Minister of Science and Technology
- In office 29 April 2004 – 10 May 2009
- President: Thabo Mbeki
- Preceded by: Ben Ngubane
- Succeeded by: Naledi Pandor

President of the Azanian People's Organisation
- Incumbent
- Assumed office 1994

Personal details
- Born: 7 August 1947 (age 78) Tzaneen, Transvaal Province

= Mosibudi Mangena =

South African politician

Mosibudi Mangena OLS (born 7 August 1947 in Tzaneen, Transvaal) is a South Africa politician, former President of the Azanian People's Organisation (AZAPO). He is also currently the honorary President of AZAPO while Nelvis Qekema is the current President, this is not unusual in the Black Consciousness Movement as was the case with Steve Biko who was also the honorary President of the Black People's Convention in the early-1970s while Winfrey Kgware was the President. He was the Minister of Science and Technology (29 April 2004 - 10 May 2009).

He was born in Tzaneen, matriculated from Hebron Training College in 1969 and achieved an MSc degree in Applied Mathematics from the University of South Africa (called the University of Azania on the AZAPO website). He joined the South African Students' Organisation (SASO) and was elected onto the Students Representative Council at the University of Zululand in 1971. Moving back to Pretoria, he became chairperson of the SASO Pretoria branch in 1972. He chaired the Botswana region of the Black Consciousness Movement of Azania (BCMA) in 1981 and the BCMA central committee from 1982 to 1994.
He is also the former commander in chief of the Azanian National Liberation Army (AZANLA), the former armed wing of AZAPO.

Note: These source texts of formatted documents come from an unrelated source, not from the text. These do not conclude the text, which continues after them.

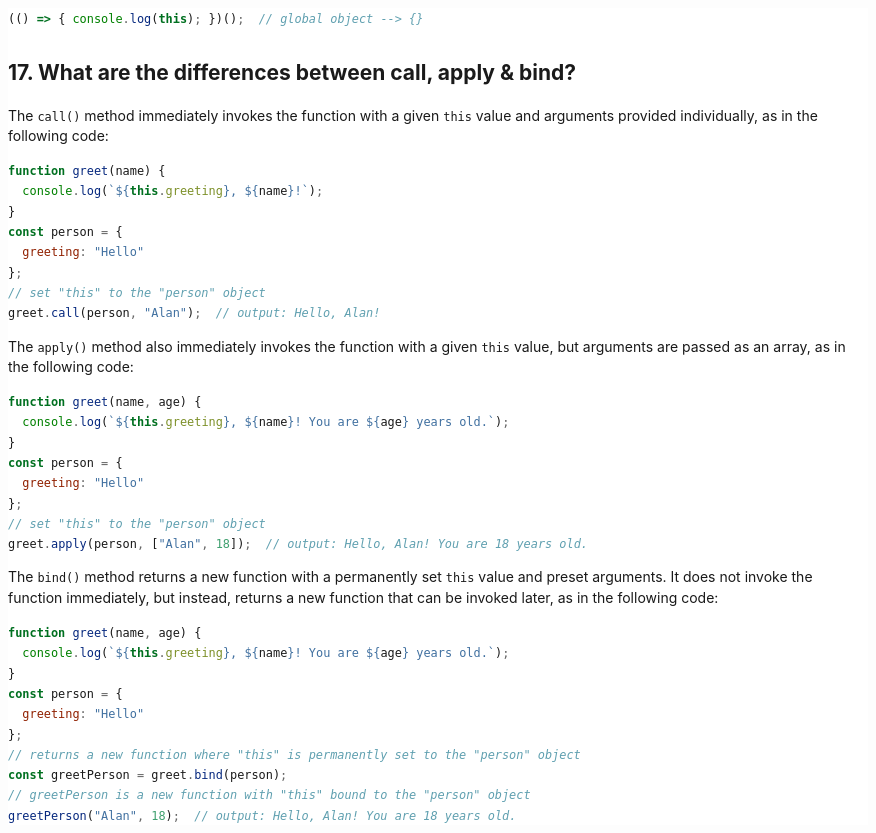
 ```js
(() => { console.log(this); })();  // global object --> {}
```

## 17. What are the differences between call, apply & bind?

The `call()` method immediately invokes the function with a given `this` value and arguments provided individually, as in the following code:

```js
function greet(name) {
  console.log(`${this.greeting}, ${name}!`);
}
const person = {
  greeting: "Hello"
};
// set "this" to the "person" object
greet.call(person, "Alan");  // output: Hello, Alan!
```

The `apply()` method also immediately invokes the function with a given `this` value, but arguments are passed as an array, as in the following code:

```js
function greet(name, age) {
  console.log(`${this.greeting}, ${name}! You are ${age} years old.`);
}
const person = {
  greeting: "Hello"
};
// set "this" to the "person" object
greet.apply(person, ["Alan", 18]);  // output: Hello, Alan! You are 18 years old.
```

The `bind()` method returns a new function with a permanently set `this` value and preset arguments. It does not invoke the function immediately, but instead, returns a new function that can be invoked later, as in the following code:

```js
function greet(name, age) {
  console.log(`${this.greeting}, ${name}! You are ${age} years old.`);
}
const person = {
  greeting: "Hello"
};
// returns a new function where "this" is permanently set to the "person" object
const greetPerson = greet.bind(person);
// greetPerson is a new function with "this" bound to the "person" object
greetPerson("Alan", 18);  // output: Hello, Alan! You are 18 years old.
```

Mangena returned from exile in 1994 and became leader of AZAPO. He was appointed as Deputy Minister of Education in South Africa by President Thabo Mbeki in 2001, and he became Minister of Science and Technology in 2004.

After the resignation of Thabo Mbeki as President of South Africa in September 2008, AZAPO announced that they withdrew Mosibudi from his ministerial position.